The Great Resignation has had a lot of business leaders worried, scrambling to find and attract the talent they need to thrive. But it’s those that have embraced innovation that are accelerating ahead. In this guest article, CEO Adil Mohammed examines why no-code champions are winning the talent war.
Everyone wants to harness the power of technology and digitally transform their organizations. But, to do that, they know they need the right talent and the right tools.
Acquiring and retaining that technical talent has long been a headache for business leaders. Even before the aftermath of the pandemic triggered the Great Resignation, the likes of software developers and engineers were in high demand resulting in high salaries and remuneration packages.
And the demand has kept growing, and with it the shortage of talent and talent churn as well.

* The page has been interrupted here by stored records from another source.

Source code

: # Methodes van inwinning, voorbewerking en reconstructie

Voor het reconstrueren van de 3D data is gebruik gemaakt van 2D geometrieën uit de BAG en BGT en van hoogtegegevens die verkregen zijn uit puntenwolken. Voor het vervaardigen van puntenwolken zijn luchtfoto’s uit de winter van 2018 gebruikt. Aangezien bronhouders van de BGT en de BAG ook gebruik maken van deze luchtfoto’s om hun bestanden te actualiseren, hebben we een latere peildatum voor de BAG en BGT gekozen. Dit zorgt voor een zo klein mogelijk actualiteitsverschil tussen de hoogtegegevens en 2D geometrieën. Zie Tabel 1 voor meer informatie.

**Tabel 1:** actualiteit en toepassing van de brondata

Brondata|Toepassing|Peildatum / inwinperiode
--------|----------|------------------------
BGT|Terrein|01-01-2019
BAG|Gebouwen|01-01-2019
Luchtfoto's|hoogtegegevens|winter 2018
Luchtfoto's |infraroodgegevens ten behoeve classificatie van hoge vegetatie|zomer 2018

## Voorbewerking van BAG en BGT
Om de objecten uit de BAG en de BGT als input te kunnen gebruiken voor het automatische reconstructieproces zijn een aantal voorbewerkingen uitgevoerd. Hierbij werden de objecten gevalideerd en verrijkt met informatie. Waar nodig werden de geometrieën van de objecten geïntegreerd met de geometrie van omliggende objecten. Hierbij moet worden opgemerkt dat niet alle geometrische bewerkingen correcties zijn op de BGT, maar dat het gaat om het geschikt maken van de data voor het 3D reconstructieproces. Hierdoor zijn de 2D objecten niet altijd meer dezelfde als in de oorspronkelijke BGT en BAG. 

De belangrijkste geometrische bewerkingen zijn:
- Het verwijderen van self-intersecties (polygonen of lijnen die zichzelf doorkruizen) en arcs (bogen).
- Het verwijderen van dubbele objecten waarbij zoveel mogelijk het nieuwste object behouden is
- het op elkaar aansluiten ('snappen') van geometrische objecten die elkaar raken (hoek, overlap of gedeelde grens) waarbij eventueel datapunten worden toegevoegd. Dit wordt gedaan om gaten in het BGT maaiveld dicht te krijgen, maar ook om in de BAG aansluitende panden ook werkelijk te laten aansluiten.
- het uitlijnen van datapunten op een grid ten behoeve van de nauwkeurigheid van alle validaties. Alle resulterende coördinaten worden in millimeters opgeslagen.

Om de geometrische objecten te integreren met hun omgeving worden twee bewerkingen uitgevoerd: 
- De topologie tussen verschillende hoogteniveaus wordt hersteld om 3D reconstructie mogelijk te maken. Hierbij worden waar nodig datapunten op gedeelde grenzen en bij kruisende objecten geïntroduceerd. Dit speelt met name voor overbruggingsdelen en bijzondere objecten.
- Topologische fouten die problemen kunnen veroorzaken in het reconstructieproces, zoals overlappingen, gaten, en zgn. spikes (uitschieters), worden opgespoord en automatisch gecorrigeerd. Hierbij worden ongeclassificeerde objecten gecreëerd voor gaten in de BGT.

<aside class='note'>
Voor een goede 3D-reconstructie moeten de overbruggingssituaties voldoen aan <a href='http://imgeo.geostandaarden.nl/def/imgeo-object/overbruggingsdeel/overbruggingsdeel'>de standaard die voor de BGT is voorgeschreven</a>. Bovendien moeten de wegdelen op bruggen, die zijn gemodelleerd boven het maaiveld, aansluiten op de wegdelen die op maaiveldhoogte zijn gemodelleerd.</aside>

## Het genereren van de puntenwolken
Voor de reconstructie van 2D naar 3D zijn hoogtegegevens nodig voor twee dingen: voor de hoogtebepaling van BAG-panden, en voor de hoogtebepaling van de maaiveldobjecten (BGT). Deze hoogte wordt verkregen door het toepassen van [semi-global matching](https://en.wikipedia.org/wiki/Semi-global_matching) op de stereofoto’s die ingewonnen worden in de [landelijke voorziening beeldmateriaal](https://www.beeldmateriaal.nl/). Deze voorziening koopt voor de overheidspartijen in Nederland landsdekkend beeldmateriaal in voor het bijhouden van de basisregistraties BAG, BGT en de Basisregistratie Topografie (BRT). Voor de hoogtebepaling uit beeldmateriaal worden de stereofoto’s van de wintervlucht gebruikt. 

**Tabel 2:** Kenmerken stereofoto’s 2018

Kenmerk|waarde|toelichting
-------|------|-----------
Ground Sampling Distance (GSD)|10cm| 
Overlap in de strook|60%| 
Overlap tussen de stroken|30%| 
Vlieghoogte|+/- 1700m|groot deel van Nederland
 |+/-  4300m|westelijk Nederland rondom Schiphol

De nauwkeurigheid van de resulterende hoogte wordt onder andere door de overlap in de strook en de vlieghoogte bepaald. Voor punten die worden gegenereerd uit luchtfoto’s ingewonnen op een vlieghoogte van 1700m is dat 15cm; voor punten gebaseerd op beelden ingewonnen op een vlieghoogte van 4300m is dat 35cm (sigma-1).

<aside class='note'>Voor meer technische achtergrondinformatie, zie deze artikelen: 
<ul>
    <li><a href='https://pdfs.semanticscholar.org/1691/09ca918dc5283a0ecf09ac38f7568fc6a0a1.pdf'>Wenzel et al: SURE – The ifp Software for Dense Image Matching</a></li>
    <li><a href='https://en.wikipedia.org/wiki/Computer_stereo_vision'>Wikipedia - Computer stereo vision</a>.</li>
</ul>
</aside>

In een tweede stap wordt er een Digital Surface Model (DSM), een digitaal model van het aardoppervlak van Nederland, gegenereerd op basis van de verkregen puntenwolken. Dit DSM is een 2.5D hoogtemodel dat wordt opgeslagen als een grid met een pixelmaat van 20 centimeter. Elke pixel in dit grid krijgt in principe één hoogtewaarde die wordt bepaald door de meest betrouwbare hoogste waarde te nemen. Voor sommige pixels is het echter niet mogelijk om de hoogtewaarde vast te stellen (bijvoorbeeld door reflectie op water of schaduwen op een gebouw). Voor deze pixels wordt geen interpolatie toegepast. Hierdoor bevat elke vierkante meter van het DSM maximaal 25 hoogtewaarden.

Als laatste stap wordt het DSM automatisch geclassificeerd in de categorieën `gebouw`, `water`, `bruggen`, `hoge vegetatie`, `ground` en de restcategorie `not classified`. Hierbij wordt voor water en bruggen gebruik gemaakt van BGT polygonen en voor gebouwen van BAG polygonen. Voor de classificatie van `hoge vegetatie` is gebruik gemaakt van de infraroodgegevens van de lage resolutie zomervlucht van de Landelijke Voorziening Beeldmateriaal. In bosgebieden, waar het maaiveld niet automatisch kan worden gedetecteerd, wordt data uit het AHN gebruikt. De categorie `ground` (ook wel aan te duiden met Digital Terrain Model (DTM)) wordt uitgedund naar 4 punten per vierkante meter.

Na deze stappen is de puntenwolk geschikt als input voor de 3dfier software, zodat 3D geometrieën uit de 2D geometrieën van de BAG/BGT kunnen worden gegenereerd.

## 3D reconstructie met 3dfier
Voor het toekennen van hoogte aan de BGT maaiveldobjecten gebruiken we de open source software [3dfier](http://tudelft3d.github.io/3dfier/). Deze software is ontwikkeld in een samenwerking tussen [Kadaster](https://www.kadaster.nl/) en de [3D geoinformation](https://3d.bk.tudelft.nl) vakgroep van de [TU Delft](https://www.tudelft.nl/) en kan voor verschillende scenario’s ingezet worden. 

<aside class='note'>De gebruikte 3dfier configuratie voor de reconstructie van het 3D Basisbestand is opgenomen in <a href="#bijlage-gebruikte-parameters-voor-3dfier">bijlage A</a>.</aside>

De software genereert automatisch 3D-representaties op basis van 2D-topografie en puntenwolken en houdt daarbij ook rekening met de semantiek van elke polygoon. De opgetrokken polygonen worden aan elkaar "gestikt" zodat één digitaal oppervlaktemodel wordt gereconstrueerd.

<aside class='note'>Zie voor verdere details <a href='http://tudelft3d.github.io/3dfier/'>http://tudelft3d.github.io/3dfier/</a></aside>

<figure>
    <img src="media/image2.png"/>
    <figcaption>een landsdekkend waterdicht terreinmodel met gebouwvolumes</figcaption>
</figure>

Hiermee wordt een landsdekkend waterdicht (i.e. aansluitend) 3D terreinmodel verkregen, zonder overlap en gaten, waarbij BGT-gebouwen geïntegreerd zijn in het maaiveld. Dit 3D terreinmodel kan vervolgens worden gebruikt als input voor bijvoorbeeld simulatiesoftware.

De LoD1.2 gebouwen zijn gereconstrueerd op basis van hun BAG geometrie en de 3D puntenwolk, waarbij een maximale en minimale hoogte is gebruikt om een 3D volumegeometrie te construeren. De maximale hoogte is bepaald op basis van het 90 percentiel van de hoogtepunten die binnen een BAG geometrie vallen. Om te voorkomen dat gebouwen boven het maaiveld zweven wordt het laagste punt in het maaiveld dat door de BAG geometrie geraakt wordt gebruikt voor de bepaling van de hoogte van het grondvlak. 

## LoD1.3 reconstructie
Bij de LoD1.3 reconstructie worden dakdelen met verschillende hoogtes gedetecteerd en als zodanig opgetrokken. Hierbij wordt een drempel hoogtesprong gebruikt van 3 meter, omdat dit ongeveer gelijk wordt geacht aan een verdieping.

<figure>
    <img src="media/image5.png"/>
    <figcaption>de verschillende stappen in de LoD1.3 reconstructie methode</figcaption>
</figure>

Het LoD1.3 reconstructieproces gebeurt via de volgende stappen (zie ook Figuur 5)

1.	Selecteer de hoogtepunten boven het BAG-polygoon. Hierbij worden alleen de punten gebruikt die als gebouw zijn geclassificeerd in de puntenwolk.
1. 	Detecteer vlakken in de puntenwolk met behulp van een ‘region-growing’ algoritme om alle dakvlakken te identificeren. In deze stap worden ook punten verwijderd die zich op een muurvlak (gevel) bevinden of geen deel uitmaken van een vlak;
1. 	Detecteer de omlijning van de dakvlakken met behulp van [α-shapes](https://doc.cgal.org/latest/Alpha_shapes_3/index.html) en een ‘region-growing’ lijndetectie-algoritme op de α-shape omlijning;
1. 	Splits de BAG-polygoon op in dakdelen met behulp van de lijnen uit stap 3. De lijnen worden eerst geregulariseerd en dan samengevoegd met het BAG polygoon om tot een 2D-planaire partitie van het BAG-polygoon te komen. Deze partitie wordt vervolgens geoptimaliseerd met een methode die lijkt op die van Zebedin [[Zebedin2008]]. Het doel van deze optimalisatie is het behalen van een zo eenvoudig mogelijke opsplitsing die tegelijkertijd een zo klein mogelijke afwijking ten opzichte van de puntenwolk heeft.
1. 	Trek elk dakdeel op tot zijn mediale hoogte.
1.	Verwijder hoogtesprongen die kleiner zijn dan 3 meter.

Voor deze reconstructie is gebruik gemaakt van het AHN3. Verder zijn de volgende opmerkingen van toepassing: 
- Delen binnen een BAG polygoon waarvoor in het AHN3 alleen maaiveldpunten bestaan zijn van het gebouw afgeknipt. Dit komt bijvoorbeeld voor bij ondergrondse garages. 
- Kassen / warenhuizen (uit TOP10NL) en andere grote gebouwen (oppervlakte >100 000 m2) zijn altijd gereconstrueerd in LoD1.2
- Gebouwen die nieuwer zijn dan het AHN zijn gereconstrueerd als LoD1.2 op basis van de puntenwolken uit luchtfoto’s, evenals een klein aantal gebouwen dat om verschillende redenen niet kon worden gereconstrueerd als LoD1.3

According to one survey, up to 75% of digital workers are looking to change jobs in the next two to three years, causing untold disruption to transformation agendas in their current employers.
Plugging the Gaps
This leaves many businesses facing a dilemma – while retaining great talent is ideal and should always be the primary priority for all business leaders, heavy investment is needed, especially as the job market remains buoyant. Do they try to replace departees (and pay an even larger premium), or do they attempt to find an alternative in the market (such as outsourcing certain functions), losing that central control?
Each has its downsides, and while there are also positives, none are guarantees of success. Yet, what if there was a different option?
The Shadow of Business Impatience
Before we answer that, it’s worth considering another headache many leaders are facing: impatience within the business for the right tools. The term “shadow IT” has been around for a while, and the phenomenon shows few signs of disappearing. Traditionally, new technology was acquired through slow-moving central IT functions and business units being made to jump through multiple hoops to allow the adoption of new technologies. The advent of cloud and as-a-service solutions suddenly meant that significant power and capabilities could be acquired with a company credit card. While this gave business units the tools they needed, the fact that it fell outside of centralized procurement processes had significant security, management, and operational implications.
An exodus of technical talent could very well trigger new rounds of shadow IT procurement as impatient business units bypass resource-stretched development teams to acquire off-the-shelf products.
Fortunately, there could be one answer to both challenges: low- and no-code tools.
According to one survey, up to 75% of digital workers are looking to change jobs in the next two to three years, causing untold disruption to transformation agendas in their current employers.
Founder & CEO, Virtuoso
Your Non-Technical Team Could Be the Answer
Low code/no code (LC/NC) applications allow users, rather than technical developers, to build the tools they need quickly and at a lower cost. Few programming skills are required, if any at all, with much of the build made up of choosing from simple menus and other interfaces tailored to general users (e.g., Natural Language Processing – NLP).
LC/NC has finally come of age and allows users to carry out some sophisticated activities that were previously only possible in code. What they build can be for limited use within a function or even a specific team, but by not requiring significant technical resources, these users can spin up an application that helps them do their jobs without demanding input from developers that should be deployed on more complex, mission-critical work.
While LC/NC is not a particularly new area, it’s one that is enjoying a significant boom. Gartner forecast that 2021 would see a 22% increase in the LC technology market, driven by pandemic-forced remote working.
It ticks all the boxes for resource-stretched organizations: it empowers general users to find and build their own solutions that will fit in with their workflow, not one adapted from some corporate decree; it boosts productivity without taking up scarce technical resources; it gives business units the tools they need while combating shadow IT procurement; and it grows the company’s development capabilities without demanding a major recruitment drive.
It also contributes to the personal development of non-technical staff, giving them skills they previously thought might not be available to them. This can be a major factor in retention – a Gallup survey found that nearly half of workers would leave a role to update their skills.
Supporting, Not Replacing, Your Best Resource: Your Team
Let’s be clear – this is not an attempt to get non-technical staff to replace developers and engineering teams; these highly skilled specialists will still be required. What LC/NC does is give non-technical users the ability to self-serve and meet their specific needs without draining limited technical resources.
In doing so, it also grows non-specialist understanding of the challenges in developing and testing applications. By expanding knowledge of what it takes to develop, provision, test and deploy applications (and, most importantly, encourage user adoption), businesses may well find that employees are better equipped to brief developers when it comes to bigger, company-wide projects.
Empowering Users to Find Their Own Answers
There is not going to be a silver bullet to tackle the issues of the Great Resignation. Talent scarcity is going to be an issue for a long time to come. But, rather than view it, or the issue of shadow IT, as a challenge that can only be tackled in a single way, businesses should be looking at how the ongoing development of new approaches could provide a solution to multiple issues.
Ultimately, LC/NC applications can help empower employees, plug gaps in business knowledge and resources, tackle shadow IT, and in doing so, allow businesses to maintain their transformation trajectory.